On the set $\mathbb{R}^2$, define $(x,y) R (a,b)$ if and only if $x^2-y =a^2-b$. Find the equivalence classes of $[(0,0)],[(1,0)],[\left(\sqrt2,0\right)]$ and $[(0,-2)] $and give a geometric description of them.

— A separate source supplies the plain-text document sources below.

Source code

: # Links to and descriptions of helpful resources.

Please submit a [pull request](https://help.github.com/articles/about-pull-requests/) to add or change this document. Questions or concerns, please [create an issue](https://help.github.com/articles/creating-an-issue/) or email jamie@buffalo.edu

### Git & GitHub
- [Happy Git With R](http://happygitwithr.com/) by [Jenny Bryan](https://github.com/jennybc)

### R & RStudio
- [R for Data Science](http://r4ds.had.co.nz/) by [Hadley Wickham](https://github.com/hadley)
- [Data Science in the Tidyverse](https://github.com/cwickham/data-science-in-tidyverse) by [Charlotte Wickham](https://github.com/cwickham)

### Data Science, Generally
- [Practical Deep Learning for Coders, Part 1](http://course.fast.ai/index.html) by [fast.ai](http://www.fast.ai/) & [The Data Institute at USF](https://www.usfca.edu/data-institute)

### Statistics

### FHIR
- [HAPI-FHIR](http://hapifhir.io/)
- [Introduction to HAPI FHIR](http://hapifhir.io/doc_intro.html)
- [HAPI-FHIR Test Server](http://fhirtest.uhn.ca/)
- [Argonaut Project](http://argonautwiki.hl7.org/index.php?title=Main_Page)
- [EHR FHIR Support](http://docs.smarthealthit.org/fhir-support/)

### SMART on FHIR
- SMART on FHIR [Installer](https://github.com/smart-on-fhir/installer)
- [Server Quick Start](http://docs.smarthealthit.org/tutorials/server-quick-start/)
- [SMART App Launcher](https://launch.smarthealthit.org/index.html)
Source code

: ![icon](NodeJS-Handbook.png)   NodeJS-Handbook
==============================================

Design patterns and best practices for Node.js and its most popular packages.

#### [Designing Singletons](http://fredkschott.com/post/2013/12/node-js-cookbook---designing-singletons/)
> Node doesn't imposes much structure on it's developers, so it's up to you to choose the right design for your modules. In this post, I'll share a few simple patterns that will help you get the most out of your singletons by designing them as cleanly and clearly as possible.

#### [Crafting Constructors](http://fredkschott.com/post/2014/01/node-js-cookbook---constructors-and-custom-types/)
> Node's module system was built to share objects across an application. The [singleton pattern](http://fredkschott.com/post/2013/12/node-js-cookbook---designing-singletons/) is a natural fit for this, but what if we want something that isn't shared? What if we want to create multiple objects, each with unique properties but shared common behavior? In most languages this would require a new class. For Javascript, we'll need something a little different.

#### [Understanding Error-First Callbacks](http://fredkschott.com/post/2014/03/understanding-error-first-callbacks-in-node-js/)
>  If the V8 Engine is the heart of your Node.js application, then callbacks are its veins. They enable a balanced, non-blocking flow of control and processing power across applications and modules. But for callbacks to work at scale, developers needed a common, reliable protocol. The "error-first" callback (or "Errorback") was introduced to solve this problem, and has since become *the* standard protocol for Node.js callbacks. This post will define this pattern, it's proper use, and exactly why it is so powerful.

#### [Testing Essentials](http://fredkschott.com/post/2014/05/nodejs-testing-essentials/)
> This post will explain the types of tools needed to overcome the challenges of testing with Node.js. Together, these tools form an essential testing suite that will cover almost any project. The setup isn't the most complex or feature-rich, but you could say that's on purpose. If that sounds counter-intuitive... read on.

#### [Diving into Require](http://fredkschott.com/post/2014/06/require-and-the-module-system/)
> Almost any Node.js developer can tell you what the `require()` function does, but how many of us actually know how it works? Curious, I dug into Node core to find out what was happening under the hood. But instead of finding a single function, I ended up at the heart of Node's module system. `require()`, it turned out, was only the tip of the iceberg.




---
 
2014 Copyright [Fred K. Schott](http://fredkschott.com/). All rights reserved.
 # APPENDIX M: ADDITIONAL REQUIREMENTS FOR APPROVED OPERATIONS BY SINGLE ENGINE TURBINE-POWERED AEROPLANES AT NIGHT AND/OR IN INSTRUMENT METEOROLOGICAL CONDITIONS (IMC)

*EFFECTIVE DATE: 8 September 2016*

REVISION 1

$[(0,0)]=\{(x,y)\in\mathbb{R^2}:(x,y)R(0,0)\}=\{(x,y)\in\mathbb{R^2}:x^2-y=0\}$
$[(1,0)]=\{(x,y)\in\mathbb{R^2}:(x,y)R(1,0)\}=\{(x,y)\in\mathbb{R^2}:x^2-y=1\}$
$[(0,1)]=\{(x,y)\in\mathbb{R^2}:(x,y)R(0,1)\}=\{(x,y)\in\mathbb{R^2}:x^2-y=-1\}$
$[(\sqrt2,0)]=\{(x,y)\in\mathbb{R^2}:(x,y)R(\sqrt2,0)\}=\{(x,y)\in\mathbb{R^2}:x^2-y=2\}$
$[(0,2)]=\{(x,y)\in\mathbb{R^2}:(x,y)R(0,2)\}=\{(x,y)\in\mathbb{R^2}:x^2-y=-2\}$
Geometric description: parabolas of the form $y=x^2-a^2+b$
Is my work correct?
Yes, your working is fine.
The equivalence class of $[(a,b)]$ is the parabolas of the form of $y=x^2-a^2+b$ where $-a^2+b$ is the intercept term.